9. Lorsqu’il a examiné les rapports des États parties, le Comité s’est préoccupé en particulier des incidences néfastes du fardeau de la dette et des mesures d’ajustement sur l’exercice des droits économiques, sociaux et culturels dans un grand nombre de pays. S’il reconnaît que les programmes d’ajustement sont souvent inévitables et se traduisent dans la plupart des cas par d’importantes mesures d’austérité, il est convaincu qu’il est alors encore plus urgent d’intensifier les efforts visant à protéger les droits économiques, sociaux et culturels les plus élémentaires. Les États parties au Pacte, ainsi que les institutions compétentes des Nations Unies, devraient donc veiller tout particulièrement à ce que des mesures de protection soient, dans toute la mesure possible, intégrées aux programmes et aux politiques destinés à encourager les ajustements.
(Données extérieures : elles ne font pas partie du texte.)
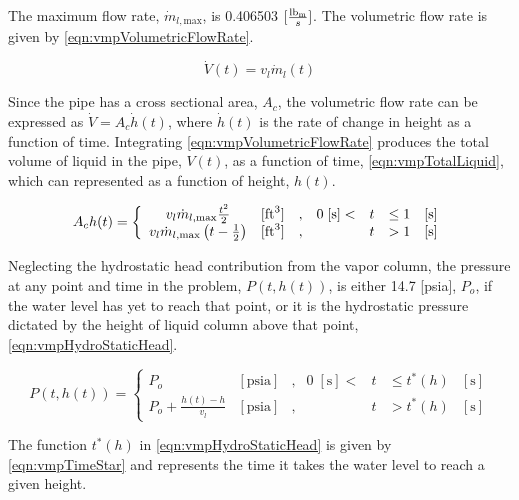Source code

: The maximum flow rate, $\dot{m}_{l,\text{max}}$, is 0.406503 $ [ \frac{\lbm{}}{s} ]$.
The volumetric flow rate is given by \eqref{eqn:vmpVolumetricFlowRate}.

\begin{equation}
\label{eqn:vmpVolumetricFlowRate}
\dot{V}(t) = v_{l} \dot{m}_{l}(t)
\end{equation}

Since the pipe has a cross sectional area, $A_{c}$, the volumetric flow rate can be expressed as $\dot{V} = A_{c} \dot{h}(t)$, where $\dot{h}(t)$ is the rate of change in height as a function of time.
Integrating \eqref{eqn:vmpVolumetricFlowRate} produces the total volume of liquid in the pipe, $V(t)$, as a function of time, \eqref{eqn:vmpTotalLiquid}, which can represented as a function of height, $h(t)$.

\begin{equation}
\label{eqn:vmpTotalLiquid}
A_{c} h(t) = 
 \left\{
\begin{array}{cclrcll}
v_{l} \dot{m}_{l,\text{max}}\frac{t^{2}}{2} & [ \text{ft}^{3} ] & , & 0\; [\text{s}] < & t & \leq 1 & [\text{s}] \\
v_{l} \dot{m}_{l,\text{max}} \left( t - \onehalf  \right) & [ \text{ft}^{3} ] & , &                  & t & > 1    & [\text{s}]
\end{array}\right.
\end{equation}

Neglecting the hydrostatic head contribution from the vapor column, the pressure at any point and time in the problem, $P(t, h(t))$, is either 14.7 [psia], $P_o$, if the water level has yet to reach that point, or it is the hydrostatic pressure dictated by the height of liquid column above that point, \eqref{eqn:vmpHydroStaticHead}.

\begin{equation}
\label{eqn:vmpHydroStaticHead}
P(t, h(t))= 
 \left\{
\begin{array}{cclrcll}
P_o & [ \text{psia} ] & , & 0\; [\text{s}] < & t & \leq t^{*}(h) & [\text{s}] \\
P_o + \frac{ h(t) - h }{ v_{l} } & [ \text{psia} ] & , &  & t & > t^{*}(h) & [\text{s}]
\end{array}\right.
\end{equation}

The function $t^{*}(h)$ in \eqref{eqn:vmpHydroStaticHead} is given by \eqref{eqn:vmpTimeStar} and represents the time it takes the water level to reach a given height.

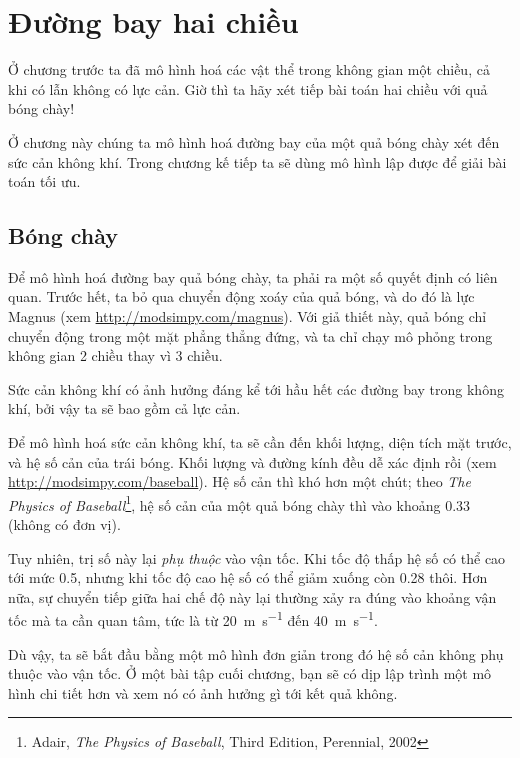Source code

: \documentclass[12pt]{book}
\theoremstyle{exercise}
\begin{document}
\chapter{Đường bay hai chiều}
\label{chap22}

Ở chương trước ta đã mô hình hoá các vật thể trong không gian một chiều, cả khi có lẫn không có lực cản. Giờ thì ta hãy xét tiếp bài toán hai chiều với quả bóng chày!

Ở chương này chúng ta mô hình hoá đường bay của một quả bóng chày xét đến sức cản không khí. Trong chương kế tiếp ta sẽ dùng mô hình lập được để giải bài toán tối ưu.


\section{Bóng chày}
\label{baseball}

Để mô hình hoá đường bay quả bóng chày, ta phải ra một số quyết định có liên quan. Trước hết, ta bỏ qua chuyển động xoáy của quả bóng, và do đó là lực Magnus (xem  \url{http://modsimpy.com/magnus}).  Với giả thiết này, quả bóng chỉ chuyển động trong một mặt phẳng thẳng đứng, và ta chỉ chạy mô phỏng trong không gian 2 chiều thay vì 3 chiều.


Sức cản không khí có ảnh hưởng đáng kể tới hầu hết các đường bay trong không khí, bởi vậy ta sẽ bao gồm cả lực cản.


Để mô hình hoá sức cản không khí, ta sẽ cần đến khối lượng, diện tích mặt trước, và hệ số cản của trái bóng. Khối lượng và đường kính đều dễ xác định rồi (xem  \url{http://modsimpy.com/baseball}).  Hệ số cản thì khó hơn một chút; theo {\it The Physics of Baseball}\footnote{Adair, {\it The Physics of Baseball}, Third Edition, Perennial, 2002}, hệ số cản của một quả bóng chày thì vào khoảng 0.33 (không có đơn vị).


Tuy nhiên, trị số này lại {\em phụ thuộc} vào vận tốc. Khi tốc độ thấp hệ số có thể cao tới mức 0.5, nhưng khi tốc độ cao hệ số có thể giảm xuống còn 0.28 thôi.  Hơn nữa, sự chuyển tiếp giữa hai chế độ này lại thường xảy ra đúng vào khoảng vận tốc mà ta cần quan tâm, tức là từ \SI{20}{\meter\per\second} đến \SI{40}{\meter\per\second}.

Dù vậy, ta sẽ bắt đầu bằng một mô hình đơn giản trong đó hệ số cản không phụ thuộc vào vận tốc. Ở một bài tập cuối chương, bạn sẽ có dịp lập trình một mô hình chi tiết hơn và xem nó có ảnh hưởng gì tới kết quả không.
\end{document}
Une telle démarche, parfois appelée «l’ajustement à visage humain» suppose que la protection des couches pauvres et vulnérables de la population devienne un objectif fondamental de l’ajustement économique. De même, les mesures prises au niveau international pour faire face à la crise de la dette devraient tenir pleinement compte de la nécessité de protéger les droits économiques, sociaux et culturels, notamment dans le cadre de la coopération internationale. Dans un grand nombre de cas, d’importantes mesures d’allégement de la dette pourraient s’avérer nécessaires.

10. Enfin, le Comité souhaite appeler l’attention sur l’excellente occasion qu’ont les États parties, conformément à l’article 22 du Pacte, d’indiquer dans leurs rapports tous besoins particuliers qu’ils pourraient avoir en matière d’assistance technique ou de coopération pour le développement.

* Figurant dans le document E/1990/23.

Note

«Les dimensions internationales du droit au développement comme droit de l’homme, en relation avec d’autres droits de l’homme fondés sur la coopération internationale, y compris le droit à la paix, et ce, en tenant compte des exigences du nouvel ordre économique international et des besoins humains fondamentaux» (E/CN.4/1334, par. 314).